--- Dataset ---
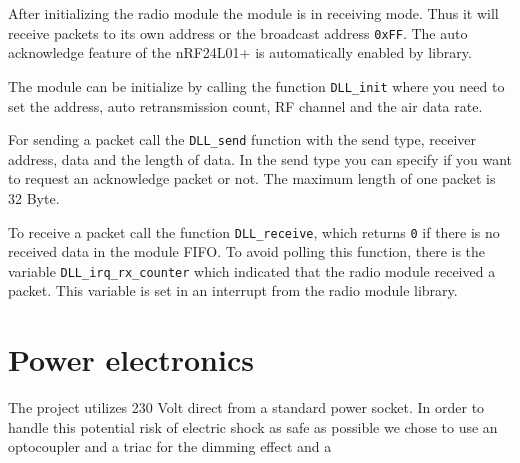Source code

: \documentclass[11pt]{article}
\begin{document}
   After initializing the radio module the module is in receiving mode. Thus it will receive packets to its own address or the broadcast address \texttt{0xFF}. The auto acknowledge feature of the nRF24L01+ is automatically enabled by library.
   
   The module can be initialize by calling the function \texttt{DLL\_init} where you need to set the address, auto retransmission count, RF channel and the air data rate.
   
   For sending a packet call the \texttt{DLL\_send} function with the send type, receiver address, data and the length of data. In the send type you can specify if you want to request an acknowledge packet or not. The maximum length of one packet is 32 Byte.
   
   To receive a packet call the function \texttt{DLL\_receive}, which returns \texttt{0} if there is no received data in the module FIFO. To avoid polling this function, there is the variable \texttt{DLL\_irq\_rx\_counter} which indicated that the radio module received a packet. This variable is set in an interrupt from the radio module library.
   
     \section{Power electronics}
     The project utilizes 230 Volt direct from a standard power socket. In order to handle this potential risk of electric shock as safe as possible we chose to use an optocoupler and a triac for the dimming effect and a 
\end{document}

...

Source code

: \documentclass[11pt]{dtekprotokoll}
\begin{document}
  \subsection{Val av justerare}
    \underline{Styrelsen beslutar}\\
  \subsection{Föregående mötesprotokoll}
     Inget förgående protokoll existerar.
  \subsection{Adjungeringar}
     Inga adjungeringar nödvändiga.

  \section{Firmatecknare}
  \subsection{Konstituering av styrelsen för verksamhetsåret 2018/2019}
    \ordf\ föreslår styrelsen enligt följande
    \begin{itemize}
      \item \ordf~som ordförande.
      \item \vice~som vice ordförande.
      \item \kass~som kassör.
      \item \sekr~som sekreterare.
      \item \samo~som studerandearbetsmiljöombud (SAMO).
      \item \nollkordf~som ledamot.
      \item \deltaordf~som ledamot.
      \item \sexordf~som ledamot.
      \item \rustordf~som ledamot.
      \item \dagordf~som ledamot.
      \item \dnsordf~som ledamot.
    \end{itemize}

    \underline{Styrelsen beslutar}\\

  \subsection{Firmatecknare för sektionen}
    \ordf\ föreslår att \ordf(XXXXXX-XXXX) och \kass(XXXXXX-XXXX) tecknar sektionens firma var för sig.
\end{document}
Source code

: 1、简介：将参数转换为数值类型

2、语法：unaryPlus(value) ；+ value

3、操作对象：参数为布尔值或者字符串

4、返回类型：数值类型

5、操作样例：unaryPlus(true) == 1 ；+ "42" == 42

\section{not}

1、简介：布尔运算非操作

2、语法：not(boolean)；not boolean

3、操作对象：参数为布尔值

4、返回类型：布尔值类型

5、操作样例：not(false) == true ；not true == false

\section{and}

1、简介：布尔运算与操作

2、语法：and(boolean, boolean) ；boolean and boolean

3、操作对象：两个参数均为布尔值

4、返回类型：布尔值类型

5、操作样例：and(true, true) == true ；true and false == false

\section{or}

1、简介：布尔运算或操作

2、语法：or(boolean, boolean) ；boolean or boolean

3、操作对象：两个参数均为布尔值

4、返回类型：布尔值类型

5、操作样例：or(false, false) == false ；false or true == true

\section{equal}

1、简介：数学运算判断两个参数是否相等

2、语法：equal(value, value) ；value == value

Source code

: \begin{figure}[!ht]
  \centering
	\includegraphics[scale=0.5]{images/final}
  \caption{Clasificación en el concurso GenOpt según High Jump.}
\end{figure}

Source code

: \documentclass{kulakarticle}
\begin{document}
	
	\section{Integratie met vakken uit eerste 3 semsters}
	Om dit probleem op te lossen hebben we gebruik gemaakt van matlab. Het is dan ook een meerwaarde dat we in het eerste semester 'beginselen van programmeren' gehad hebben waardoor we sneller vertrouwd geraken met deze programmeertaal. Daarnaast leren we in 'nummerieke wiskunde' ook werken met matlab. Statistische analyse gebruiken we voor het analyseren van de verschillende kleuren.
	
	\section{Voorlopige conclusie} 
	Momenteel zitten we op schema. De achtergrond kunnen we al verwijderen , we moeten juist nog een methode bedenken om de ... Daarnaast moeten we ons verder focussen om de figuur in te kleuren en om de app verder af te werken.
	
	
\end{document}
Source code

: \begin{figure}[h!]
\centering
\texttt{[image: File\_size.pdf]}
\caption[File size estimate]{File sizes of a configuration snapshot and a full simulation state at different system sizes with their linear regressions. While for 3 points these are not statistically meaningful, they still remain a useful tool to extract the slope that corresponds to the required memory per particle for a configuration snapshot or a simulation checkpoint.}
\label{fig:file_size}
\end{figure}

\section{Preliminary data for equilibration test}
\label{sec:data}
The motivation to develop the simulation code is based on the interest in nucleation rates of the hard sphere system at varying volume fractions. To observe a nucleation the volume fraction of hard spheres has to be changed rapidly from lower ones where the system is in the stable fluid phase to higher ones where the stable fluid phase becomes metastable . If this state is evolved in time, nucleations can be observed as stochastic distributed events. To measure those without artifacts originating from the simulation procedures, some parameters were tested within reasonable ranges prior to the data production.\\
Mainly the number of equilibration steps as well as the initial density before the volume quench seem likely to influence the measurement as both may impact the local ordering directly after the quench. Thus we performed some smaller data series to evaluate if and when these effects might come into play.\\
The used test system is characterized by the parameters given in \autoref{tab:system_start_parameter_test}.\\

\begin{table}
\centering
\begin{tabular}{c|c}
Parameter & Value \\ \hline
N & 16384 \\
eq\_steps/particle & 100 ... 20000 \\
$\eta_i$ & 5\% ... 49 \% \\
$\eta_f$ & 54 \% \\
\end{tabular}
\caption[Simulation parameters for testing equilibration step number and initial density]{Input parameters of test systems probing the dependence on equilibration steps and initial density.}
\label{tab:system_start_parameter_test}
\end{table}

--- Work item ---
From the material above, copy every line that has the word "module" in it.

--- Your response ---
   After initializing the radio module the module is in receiving mode. Thus it will receive packets to its own address or the broadcast address \texttt{0xFF}. The auto acknowledge feature of the nRF24L01+ is automatically enabled by library.
   The module can be initialize by calling the function \texttt{DLL\_init} where you need to set the address, auto retransmission count, RF channel and the air data rate.
   To receive a packet call the function \texttt{DLL\_receive}, which returns \texttt{0} if there is no received data in the module FIFO. To avoid polling this function, there is the variable \texttt{DLL\_irq\_rx\_counter} which indicated that the radio module received a packet. This variable is set in an interrupt from the radio module library.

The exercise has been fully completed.